Figure 3. Migratory progenitors arise by epithelial-mesenchymal transition and require escargot (esg).

(a) Progenitors, leaving the p-Ipc (line) and entering cell streams (arrows), upregulate esg^MH766-Gal4, UAS-cd8GFP (green) and downregulate E-cadherin (E-cad, red). (b,c) Compared to controls (b), Ipc-specific knockdown of esg (esg^IR) using fasciclin3 (fas3)^NP1233-Gal4 induces ectopic clusters continuous with the p-Ipc (large arrows, c) that maintain strong E-cad expression. Small arrows indicate one of the streams (b). Graphs show average E-cad fluorescence signals in boxes in left-hand higher-magnification panels. (d) Quantification of main cell stream numbers in controls and upon esg knockdown. (e) p-Ipc neuroepithelial cells strongly express CyclinB (CycB, red). After leaving the p-Ipc, progenitors express phosphoHistone 3 (PH3, blue). (f) Progenitors in streams (arrows), labeled by 1 hour EdU incubation, are in S phase. They enter G2 phase at the d-Ipc base (double arrowheads, e). d-Ipc neuroblasts and ganglion mother cells (Nb/Gmc) undergo S phase and mitosis (e,f). (g) Summary of Ipc cell cycle profile. (h–l) In EdU pulse-chase experiments, brains of wandering third instar larvae were assessed at 0, 1, 2 and 5 hours after 2.5 hours EdU feeding. Arrowheads indicate the most proximal EdU⁺ (red) progenitors within streams.
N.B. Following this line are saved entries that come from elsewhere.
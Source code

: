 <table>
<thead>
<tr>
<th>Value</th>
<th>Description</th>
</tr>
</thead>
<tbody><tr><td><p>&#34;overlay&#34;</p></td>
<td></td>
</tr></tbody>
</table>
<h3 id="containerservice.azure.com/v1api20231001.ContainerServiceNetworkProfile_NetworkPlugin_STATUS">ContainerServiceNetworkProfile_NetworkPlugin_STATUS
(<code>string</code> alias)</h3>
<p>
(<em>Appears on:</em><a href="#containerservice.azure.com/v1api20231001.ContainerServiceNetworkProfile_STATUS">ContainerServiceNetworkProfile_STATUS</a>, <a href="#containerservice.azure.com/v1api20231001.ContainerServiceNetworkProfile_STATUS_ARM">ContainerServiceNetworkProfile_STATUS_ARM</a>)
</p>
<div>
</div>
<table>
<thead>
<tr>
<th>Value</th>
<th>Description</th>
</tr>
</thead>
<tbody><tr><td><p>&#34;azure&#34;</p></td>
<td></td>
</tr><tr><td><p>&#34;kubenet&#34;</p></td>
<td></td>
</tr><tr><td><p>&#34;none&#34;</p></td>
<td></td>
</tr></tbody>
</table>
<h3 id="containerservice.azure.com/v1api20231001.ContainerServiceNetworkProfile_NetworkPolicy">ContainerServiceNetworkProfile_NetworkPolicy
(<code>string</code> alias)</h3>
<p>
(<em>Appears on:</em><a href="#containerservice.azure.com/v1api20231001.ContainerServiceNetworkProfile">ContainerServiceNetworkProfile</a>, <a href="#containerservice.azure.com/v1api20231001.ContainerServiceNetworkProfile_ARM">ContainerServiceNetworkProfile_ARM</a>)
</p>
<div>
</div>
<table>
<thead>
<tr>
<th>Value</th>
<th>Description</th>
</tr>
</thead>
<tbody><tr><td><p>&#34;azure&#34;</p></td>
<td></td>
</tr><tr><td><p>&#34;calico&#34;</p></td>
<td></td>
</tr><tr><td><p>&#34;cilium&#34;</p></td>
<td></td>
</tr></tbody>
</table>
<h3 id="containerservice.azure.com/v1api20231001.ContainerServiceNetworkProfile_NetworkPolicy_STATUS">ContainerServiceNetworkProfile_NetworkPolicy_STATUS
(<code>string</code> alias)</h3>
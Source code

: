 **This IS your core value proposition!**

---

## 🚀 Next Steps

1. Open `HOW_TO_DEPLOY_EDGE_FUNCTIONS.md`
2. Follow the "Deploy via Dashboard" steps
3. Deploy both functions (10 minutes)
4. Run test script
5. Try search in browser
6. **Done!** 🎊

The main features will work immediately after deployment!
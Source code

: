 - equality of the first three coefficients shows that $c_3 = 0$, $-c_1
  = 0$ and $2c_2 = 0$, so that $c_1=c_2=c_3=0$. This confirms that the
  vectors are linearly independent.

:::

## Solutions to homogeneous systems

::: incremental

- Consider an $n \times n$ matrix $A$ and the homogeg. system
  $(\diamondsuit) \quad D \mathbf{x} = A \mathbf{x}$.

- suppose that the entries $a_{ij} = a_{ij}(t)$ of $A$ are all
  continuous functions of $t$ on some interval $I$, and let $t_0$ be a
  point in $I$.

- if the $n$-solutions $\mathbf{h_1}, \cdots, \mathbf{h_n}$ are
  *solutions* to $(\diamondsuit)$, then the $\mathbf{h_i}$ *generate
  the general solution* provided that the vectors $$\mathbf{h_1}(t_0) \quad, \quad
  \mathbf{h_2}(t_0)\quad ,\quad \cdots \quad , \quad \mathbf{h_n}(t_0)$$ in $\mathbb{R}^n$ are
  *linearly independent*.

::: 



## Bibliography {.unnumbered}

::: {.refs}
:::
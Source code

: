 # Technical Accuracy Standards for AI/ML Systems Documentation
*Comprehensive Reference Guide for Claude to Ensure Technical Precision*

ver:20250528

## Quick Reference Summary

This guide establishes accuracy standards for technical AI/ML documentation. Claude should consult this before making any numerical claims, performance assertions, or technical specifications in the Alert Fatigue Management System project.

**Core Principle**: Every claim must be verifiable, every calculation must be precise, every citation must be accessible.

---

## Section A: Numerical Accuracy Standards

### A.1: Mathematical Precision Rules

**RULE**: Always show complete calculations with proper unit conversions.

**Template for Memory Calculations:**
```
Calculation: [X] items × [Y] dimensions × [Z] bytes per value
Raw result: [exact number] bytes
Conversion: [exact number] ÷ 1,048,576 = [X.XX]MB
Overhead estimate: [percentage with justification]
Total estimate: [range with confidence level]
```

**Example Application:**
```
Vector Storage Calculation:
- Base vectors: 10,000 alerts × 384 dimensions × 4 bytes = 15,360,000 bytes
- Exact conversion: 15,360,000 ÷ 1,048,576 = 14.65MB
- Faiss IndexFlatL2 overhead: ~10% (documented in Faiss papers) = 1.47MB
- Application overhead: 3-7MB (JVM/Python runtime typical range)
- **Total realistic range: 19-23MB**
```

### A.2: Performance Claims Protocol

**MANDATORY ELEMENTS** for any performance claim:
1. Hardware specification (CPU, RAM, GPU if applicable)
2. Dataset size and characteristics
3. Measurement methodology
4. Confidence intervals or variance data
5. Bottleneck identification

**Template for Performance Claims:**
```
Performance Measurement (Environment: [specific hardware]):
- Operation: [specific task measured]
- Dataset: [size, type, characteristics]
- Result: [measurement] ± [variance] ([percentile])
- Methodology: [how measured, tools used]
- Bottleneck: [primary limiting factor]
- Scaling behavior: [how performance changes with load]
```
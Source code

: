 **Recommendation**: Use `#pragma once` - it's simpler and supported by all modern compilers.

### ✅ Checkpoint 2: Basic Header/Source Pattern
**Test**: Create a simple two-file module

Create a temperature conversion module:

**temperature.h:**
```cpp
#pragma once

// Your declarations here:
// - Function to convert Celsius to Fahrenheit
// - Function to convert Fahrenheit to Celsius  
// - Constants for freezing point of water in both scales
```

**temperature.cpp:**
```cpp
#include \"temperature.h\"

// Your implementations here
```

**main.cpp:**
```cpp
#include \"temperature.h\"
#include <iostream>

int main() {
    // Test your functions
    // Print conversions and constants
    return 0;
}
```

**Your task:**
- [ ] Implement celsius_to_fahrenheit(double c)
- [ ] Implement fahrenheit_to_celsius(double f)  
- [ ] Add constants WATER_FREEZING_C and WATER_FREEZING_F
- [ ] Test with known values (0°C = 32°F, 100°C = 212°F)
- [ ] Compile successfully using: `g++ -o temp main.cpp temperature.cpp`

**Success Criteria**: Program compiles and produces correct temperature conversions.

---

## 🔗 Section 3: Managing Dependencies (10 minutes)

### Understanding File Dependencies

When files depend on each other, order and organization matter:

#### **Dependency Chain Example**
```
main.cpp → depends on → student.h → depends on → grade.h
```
The distance of EdU⁺ progenitors to the p-Ipc gradually increases, consistent with migration. After 5 hours, d-Ipc neuroblasts/Gmcs above CycB (green) expressing progenitors are no longer labeled with EdU (asterisk, l). Labeling persists in distal cells (dc) and lobula plate neurons (lopn). For genotypes and sample numbers, see Supplementary Table 1. Scale bars, 50 μm.